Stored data
- - -
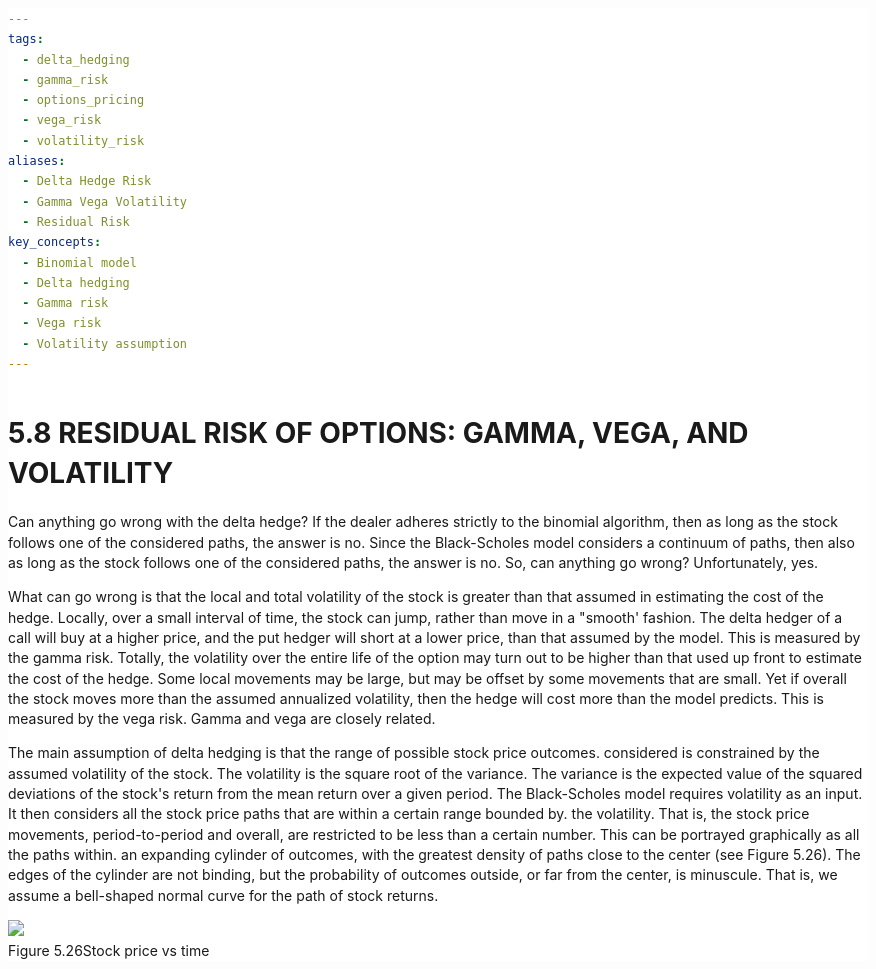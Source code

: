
 ```yaml
---
tags:
  - delta_hedging
  - gamma_risk
  - options_pricing
  - vega_risk
  - volatility_risk
aliases:
  - Delta Hedge Risk
  - Gamma Vega Volatility
  - Residual Risk
key_concepts:
  - Binomial model
  - Delta hedging
  - Gamma risk
  - Vega risk
  - Volatility assumption
---
```


# 5.8 RESIDUAL RISK OF OPTIONS: GAMMA, VEGA, AND VOLATILITY  

Can anything go wrong with the delta hedge? If the dealer adheres strictly to the binomial algorithm, then as long as the stock follows one of the considered paths, the answer is no. Since the Black-Scholes model considers a continuum of paths, then also as long as the stock follows one of the considered paths, the answer is no. So, can anything go wrong? Unfortunately, yes.  

What can go wrong is that the local and total volatility of the stock is greater than that assumed in estimating the cost of the hedge. Locally, over a small interval of time, the stock can jump, rather than move in a "smooth' fashion. The delta hedger of a call will buy at a higher price, and the put hedger will short at a lower price, than that assumed by the model. This is measured by the gamma risk. Totally, the volatility over the entire life of the option may turn out to be higher than that used up front to estimate the cost of the hedge. Some local movements may be large, but may be offset by some movements that are small. Yet if overall the stock moves more than the assumed annualized volatility, then the hedge will cost more than the model predicts. This is measured by the vega risk. Gamma and vega are closely related.  

The main assumption of delta hedging is that the range of possible stock price outcomes. considered is constrained by the assumed volatility of the stock. The volatility is the square root of the variance. The variance is the expected value of the squared deviations of the stock's return from the mean return over a given period. The Black-Scholes model requires volatility as an input. It then considers all the stock price paths that are within a certain range bounded by. the volatility. That is, the stock price movements, period-to-period and overall, are restricted to be less than a certain number. This can be portrayed graphically as all the paths within. an expanding cylinder of outcomes, with the greatest density of paths close to the center (see Figure 5.26). The edges of the cylinder are not binding, but the probability of outcomes outside, or far from the center, is minuscule. That is, we assume a bell-shaped normal curve for the path of stock returns.  

![](a2dc22498ebc186dab5e20fa0c3943f6bdc2c983bb9d2c80dba622df6f4b0a80.jpg)  
Figure 5.26Stock price vs time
- - -
> **What to do**
Exactly the lines from the top of the entries through the line with "# 5.8 RESIDUAL", inclusive, must be given again, with every picture omitted.

> **Expected answer**
Source code

:
 ```yaml
---
tags:
  - delta_hedging
  - gamma_risk
  - options_pricing
  - vega_risk
  - volatility_risk
aliases:
  - Delta Hedge Risk
  - Gamma Vega Volatility
  - Residual Risk
key_concepts:
  - Binomial model
  - Delta hedging
  - Gamma risk
  - Vega risk
  - Volatility assumption
---
```


# 5.8 RESIDUAL RISK OF OPTIONS: GAMMA, VEGA, AND VOLATILITY  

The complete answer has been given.